Data records -

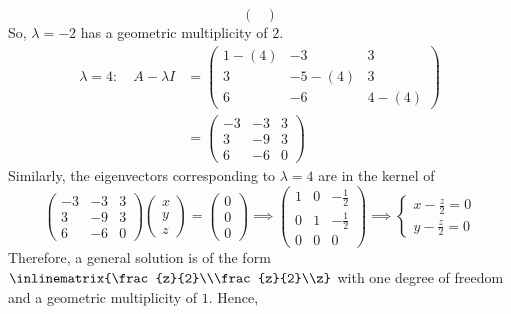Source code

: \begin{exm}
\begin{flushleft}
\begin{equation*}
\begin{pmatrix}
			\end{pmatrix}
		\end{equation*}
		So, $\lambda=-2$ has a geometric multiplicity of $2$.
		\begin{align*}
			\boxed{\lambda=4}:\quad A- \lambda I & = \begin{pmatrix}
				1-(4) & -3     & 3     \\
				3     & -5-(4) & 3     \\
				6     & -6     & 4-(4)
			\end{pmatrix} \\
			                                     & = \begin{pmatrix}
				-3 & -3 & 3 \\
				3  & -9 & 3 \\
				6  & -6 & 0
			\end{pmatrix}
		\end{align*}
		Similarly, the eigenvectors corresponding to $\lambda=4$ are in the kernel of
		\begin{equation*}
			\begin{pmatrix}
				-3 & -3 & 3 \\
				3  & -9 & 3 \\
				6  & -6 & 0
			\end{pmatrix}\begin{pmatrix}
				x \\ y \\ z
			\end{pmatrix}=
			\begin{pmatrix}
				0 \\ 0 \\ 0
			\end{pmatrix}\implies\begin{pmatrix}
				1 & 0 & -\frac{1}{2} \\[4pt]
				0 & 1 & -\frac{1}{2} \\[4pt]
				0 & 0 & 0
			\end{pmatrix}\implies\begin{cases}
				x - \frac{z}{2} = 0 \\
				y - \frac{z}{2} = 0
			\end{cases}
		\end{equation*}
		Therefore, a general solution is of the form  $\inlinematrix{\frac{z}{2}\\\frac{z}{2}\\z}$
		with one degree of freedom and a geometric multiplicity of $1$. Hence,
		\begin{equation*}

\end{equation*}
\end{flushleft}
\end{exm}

HOW TO COMPLETE THIS TASK -
Read the entries and select each line where the word "frac" is found.

SOLVED PROBLEM -
				1 & 0 & -\frac{1}{2} \\[4pt]
				0 & 1 & -\frac{1}{2} \\[4pt]
				x - \frac{z}{2} = 0 \\
				y - \frac{z}{2} = 0
		Therefore, a general solution is of the form  $\inlinematrix{\frac{z}{2}\\\frac{z}{2}\\z}$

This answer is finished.